• **Activity**:
Find the line with "- **IPriorityQueue.cs** Includes" and the line with "You may also" in the entries below; output exactly those two lines, every line between them, and no others.

Content starts

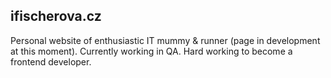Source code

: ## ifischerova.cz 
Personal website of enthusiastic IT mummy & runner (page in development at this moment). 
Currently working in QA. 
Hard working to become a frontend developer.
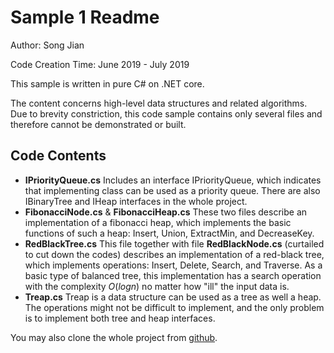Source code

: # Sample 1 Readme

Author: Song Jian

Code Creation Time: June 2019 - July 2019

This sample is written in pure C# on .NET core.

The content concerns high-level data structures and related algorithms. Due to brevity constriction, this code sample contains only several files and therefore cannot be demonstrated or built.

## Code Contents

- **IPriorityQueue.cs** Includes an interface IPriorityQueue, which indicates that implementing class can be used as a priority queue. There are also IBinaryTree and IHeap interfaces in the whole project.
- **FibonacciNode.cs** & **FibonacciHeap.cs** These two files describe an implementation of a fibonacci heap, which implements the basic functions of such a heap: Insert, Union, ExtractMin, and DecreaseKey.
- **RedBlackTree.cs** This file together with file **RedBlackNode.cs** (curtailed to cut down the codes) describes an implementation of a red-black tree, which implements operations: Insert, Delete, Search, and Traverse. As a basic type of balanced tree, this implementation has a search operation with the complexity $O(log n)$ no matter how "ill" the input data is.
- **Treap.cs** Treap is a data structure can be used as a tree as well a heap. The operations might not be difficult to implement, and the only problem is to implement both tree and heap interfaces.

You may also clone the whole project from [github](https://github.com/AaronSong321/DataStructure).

Content ends
Content starts

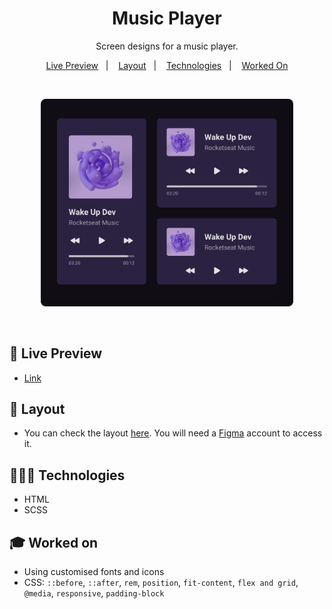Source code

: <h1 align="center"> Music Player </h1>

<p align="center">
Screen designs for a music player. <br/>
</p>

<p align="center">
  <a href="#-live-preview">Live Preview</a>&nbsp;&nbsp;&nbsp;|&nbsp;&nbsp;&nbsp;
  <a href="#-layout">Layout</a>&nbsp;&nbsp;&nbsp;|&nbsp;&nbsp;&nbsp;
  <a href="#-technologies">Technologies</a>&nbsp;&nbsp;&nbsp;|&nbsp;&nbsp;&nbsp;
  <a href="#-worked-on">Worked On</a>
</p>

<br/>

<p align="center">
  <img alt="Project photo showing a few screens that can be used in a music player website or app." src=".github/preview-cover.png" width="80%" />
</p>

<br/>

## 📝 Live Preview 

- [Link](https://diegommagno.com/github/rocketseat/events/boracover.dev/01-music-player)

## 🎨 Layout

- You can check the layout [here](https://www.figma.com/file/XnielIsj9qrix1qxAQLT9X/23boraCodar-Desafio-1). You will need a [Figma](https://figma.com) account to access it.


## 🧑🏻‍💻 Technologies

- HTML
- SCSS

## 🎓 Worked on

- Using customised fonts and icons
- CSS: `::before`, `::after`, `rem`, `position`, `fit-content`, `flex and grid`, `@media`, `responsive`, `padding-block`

Content ends

• **The answer**:
- **IPriorityQueue.cs** Includes an interface IPriorityQueue, which indicates that implementing class can be used as a priority queue. There are also IBinaryTree and IHeap interfaces in the whole project.
- **FibonacciNode.cs** & **FibonacciHeap.cs** These two files describe an implementation of a fibonacci heap, which implements the basic functions of such a heap: Insert, Union, ExtractMin, and DecreaseKey.
- **RedBlackTree.cs** This file together with file **RedBlackNode.cs** (curtailed to cut down the codes) describes an implementation of a red-black tree, which implements operations: Insert, Delete, Search, and Traverse. As a basic type of balanced tree, this implementation has a search operation with the complexity $O(log n)$ no matter how "ill" the input data is.
- **Treap.cs** Treap is a data structure can be used as a tree as well a heap. The operations might not be difficult to implement, and the only problem is to implement both tree and heap interfaces.

You may also clone the whole project from [github](https://github.com/AaronSong321/DataStructure).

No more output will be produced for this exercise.